Exercise brief:
Look for the word "something" in the material below, then report each line where it occurs.

The data:
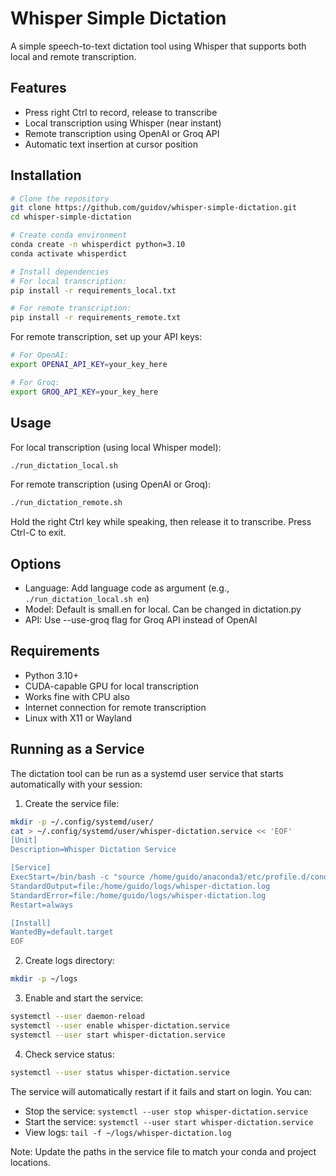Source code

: # Whisper Simple Dictation

A simple speech-to-text dictation tool using Whisper that supports both local and remote transcription.

## Features
- Press right Ctrl to record, release to transcribe
- Local transcription using Whisper (near instant)
- Remote transcription using OpenAI or Groq API
- Automatic text insertion at cursor position

## Installation

```bash
# Clone the repository
git clone https://github.com/guidov/whisper-simple-dictation.git
cd whisper-simple-dictation

# Create conda environment
conda create -n whisperdict python=3.10
conda activate whisperdict

# Install dependencies
# For local transcription:
pip install -r requirements_local.txt

# For remote transcription:
pip install -r requirements_remote.txt
```

For remote transcription, set up your API keys:
```bash
# For OpenAI:
export OPENAI_API_KEY=your_key_here

# For Groq:
export GROQ_API_KEY=your_key_here
```

## Usage

For local transcription (using local Whisper model):
```bash
./run_dictation_local.sh
```

For remote transcription (using OpenAI or Groq):
```bash
./run_dictation_remote.sh
```

Hold the right Ctrl key while speaking, then release it to transcribe. Press Ctrl-C to exit.

## Options

- Language: Add language code as argument (e.g., `./run_dictation_local.sh en`)
- Model: Default is small.en for local. Can be changed in dictation.py
- API: Use --use-groq flag for Groq API instead of OpenAI

## Requirements

- Python 3.10+
- CUDA-capable GPU for local transcription
- Works fine with CPU also
- Internet connection for remote transcription
- Linux with X11 or Wayland

## Running as a Service

The dictation tool can be run as a systemd user service that starts automatically with your session:

1. Create the service file:
```bash
mkdir -p ~/.config/systemd/user/
cat > ~/.config/systemd/user/whisper-dictation.service << 'EOF'
[Unit]
Description=Whisper Dictation Service

[Service]
ExecStart=/bin/bash -c "source /home/guido/anaconda3/etc/profile.d/conda.sh && conda activate whisperdict && cd /home/guido/whisper-simple-dictation && ./run_dictation_local.sh en"
StandardOutput=file:/home/guido/logs/whisper-dictation.log
StandardError=file:/home/guido/logs/whisper-dictation.log
Restart=always

[Install]
WantedBy=default.target
EOF
```

2. Create logs directory:
```bash
mkdir -p ~/logs
```

3. Enable and start the service:
```bash
systemctl --user daemon-reload
systemctl --user enable whisper-dictation.service
systemctl --user start whisper-dictation.service
```

4. Check service status:
```bash
systemctl --user status whisper-dictation.service
```

The service will automatically restart if it fails and start on login. You can:
- Stop the service: `systemctl --user stop whisper-dictation.service`
- Start the service: `systemctl --user start whisper-dictation.service`
- View logs: `tail -f ~/logs/whisper-dictation.log`

Note: Update the paths in the service file to match your conda and project locations.
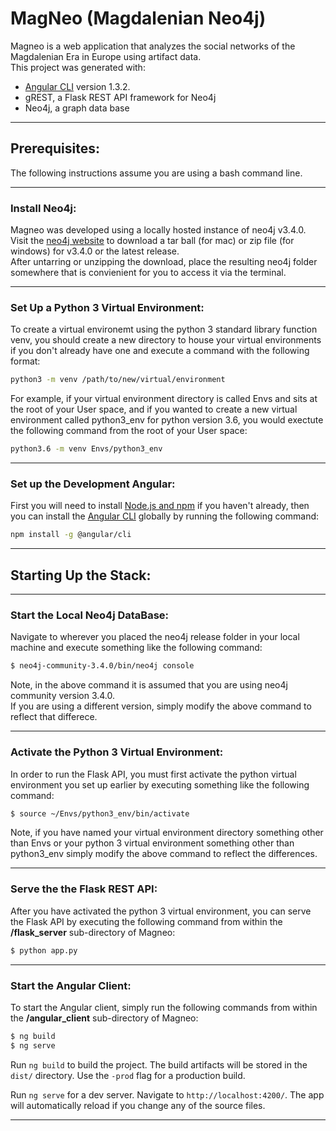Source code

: 
# MagNeo (Magdalenian Neo4j)   
Magneo is a  web application that analyzes the social networks of the Magdalenian Era in Europe using artifact data.  
This project was generated with:  
- [Angular CLI](https://github.com/angular/angular-cli) version 1.3.2.  
- gREST, a Flask REST API framework for Neo4j 
- Neo4j, a graph data base
---
## Prerequisites: 
The following instructions assume you are using a bash command line.

--- 
### Install Neo4j: 
Magneo was developed using a locally hosted instance of neo4j v3.4.0.  
Visit the [neo4j website](https://neo4j.com/download/other-releases/) to download a tar ball (for mac) or zip file (for windows) for v3.4.0 or the latest release.  
After untarring or unzipping the download, place the resulting neo4j folder somewhere that is convienient for you to access it via the terminal. 

---
### Set Up a Python 3 Virtual Environment:  
To create a virtual environemt using the python 3 standard library function venv, you should create a new directory to house your virtual environments if you don't already have one and execute a command with the following format: 

```bash 
python3 -m venv /path/to/new/virtual/environment
```
For example, if your virtual environment directory is called Envs and sits at the root of your User space, and if you wanted to create a new virtual environment called python3_env for python version 3.6, you would exectute the following command from the root of your User space: 

```bash 
python3.6 -m venv Envs/python3_env
```

---

### Set up the Development Angular:
First you will need to install [Node.js and npm](https://nodejs.org/en/download/) if you haven't already, then you can install the [Angular CLI](https://github.com/angular/angular-cli) globally by running the following command: 
```bash 
npm install -g @angular/cli
```

--- 
## Starting Up the Stack:
---
### Start the Local Neo4j DataBase:
Navigate to wherever you placed the neo4j release folder in your local machine and execute something like the following command:
``` bash
$ neo4j-community-3.4.0/bin/neo4j console
```
Note, in the above command it is assumed that you are using neo4j community version 3.4.0.  
If you are using a different version, simply modify the above command to reflect that differece.  

---
### Activate the Python 3 Virtual Environment:
In order to run the Flask API, you must first activate the python virtual environment you set up earlier by executing something like the following command:
``` bash
$ source ~/Envs/python3_env/bin/activate
```
Note, if you have named your virtual environment directory something other than Envs or your python 3 virtual environment something other than python3_env simply modify the above command to reflect the differences. 

---
### Serve the the Flask REST API: 

After you have activated the python 3 virtual environment, you can serve the Flask API by executing the following command from within the **/flask_server** sub-directory of Magneo: 
```bash 
$ python app.py 
```
---
### Start the Angular Client:
To start the Angular client, simply run the following commands from within the **/angular_client** sub-directory of Magneo: 
```bash 
$ ng build
$ ng serve 
```

Run `ng build` to build the project. The build artifacts will be stored in the `dist/` directory. Use the `-prod` flag for a production build.

Run `ng serve` for a dev server. Navigate to `http://localhost:4200/`. The app will automatically reload if you change any of the source files.

---

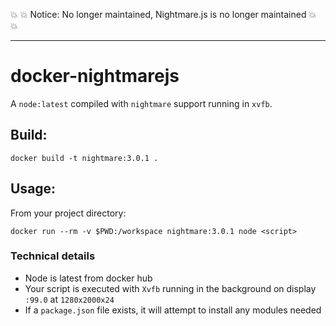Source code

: :boom: :boom: Notice: No longer maintained, Nightmare.js is no longer maintained :boom: :boom:

---

# docker-nightmarejs

A `node:latest` compiled with `nightmare` support running in `xvfb`.

## Build:

```
docker build -t nightmare:3.0.1 .
```

## Usage:

From your project directory:

```shell
docker run --rm -v $PWD:/workspace nightmare:3.0.1 node <script>
```

### Technical details

- Node is latest from docker hub
- Your script is executed with `Xvfb` running in the background on display `:99.0` at `1280x2000x24`
- If a `package.json` file exists, it will attempt to install any modules needed
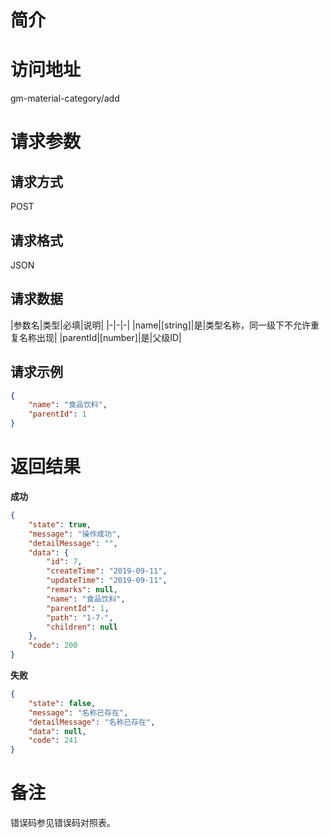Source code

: # 简介

# 访问地址
gm-material-category/add

# 请求参数

## 请求方式
POST

## 请求格式
JSON

## 请求数据
|参数名|类型|必填|说明|
|-|-|-|
|name|[string]|是|类型名称，同一级下不允许重复名称出现|
|parentId|[number]|是|父级ID|

## 请求示例
```json
{
    "name": "食品饮料",
    "parentId": 1
}
```

# 返回结果
**成功**
```json
{
    "state": true,
    "message": "操作成功",
    "detailMessage": "",
    "data": {
        "id": 7,
        "createTime": "2019-09-11",
        "updateTime": "2019-09-11",
        "remarks": null,
        "name": "食品饮料",
        "parentId": 1,
        "path": "1-7-",
        "children": null
    },
    "code": 200
}
```

**失败**
```json
{
    "state": false,
    "message": "名称已存在",
    "detailMessage": "名称已存在",
    "data": null,
    "code": 241
}
```

# 备注
错误码参见错误码对照表。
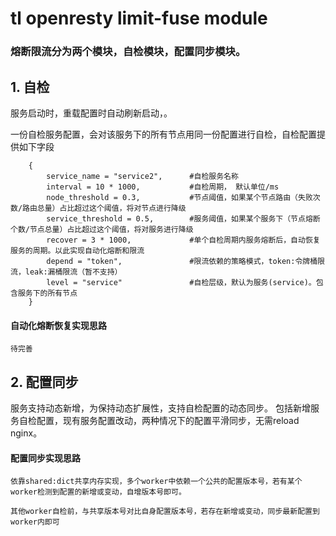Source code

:# tl openresty limit-fuse module

### 熔断限流分为两个模块，自检模块，配置同步模块。

## 1. 自检
   服务启动时，重载配置时自动刷新启动，。
   
   一份自检服务配置，会对该服务下的所有节点用同一份配置进行自检，自检配置提供如下字段

```
    {
        service_name = "service2",      #自检服务名称
        interval = 10 * 1000,           #自检周期， 默认单位/ms
        node_threshold = 0.3,           #节点阈值，如果某个节点路由（失败次数/路由总量）占比超过这个阈值，将对节点进行降级
        service_threshold = 0.5,        #服务阈值，如果某个服务下（节点熔断个数/节点总量）占比超过这个阈值，将对服务进行降级
        recover = 3 * 1000,             #单个自检周期内服务熔断后，自动恢复服务的周期。以此实现自动化熔断和限流
        depend = "token",               #限流依赖的策略模式，token:令牌桶限流，leak:漏桶限流（暂不支持）
        level = "service"               #自检层级，默认为服务(service)。包含服务下的所有节点
    }
```
#### 自动化熔断恢复实现思路
    待完善
    


## 2. 配置同步
   服务支持动态新增，为保持动态扩展性，支持自检配置的动态同步。
   包括新增服务自检配置，现有服务配置改动，两种情况下的配置平滑同步，无需reload nginx。
    

#### 配置同步实现思路

    依靠shared:dict共享内存实现，多个worker中依赖一个公共的配置版本号，若有某个worker检测到配置的新增或变动，自增版本号即可。
    
    其他worker自检前，与共享版本号对比自身配置版本号，若存在新增或变动，同步最新配置到worker内即可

Reply to the task:
Navigate to wherever you placed the neo4j release folder in your local machine and execute something like the following command:
In order to run the Flask API, you must first activate the python virtual environment you set up earlier by executing something like the following command:
Note, if you have named your virtual environment directory something other than Envs or your python 3 virtual environment something other than python3_env simply modify the above command to reflect the differences. 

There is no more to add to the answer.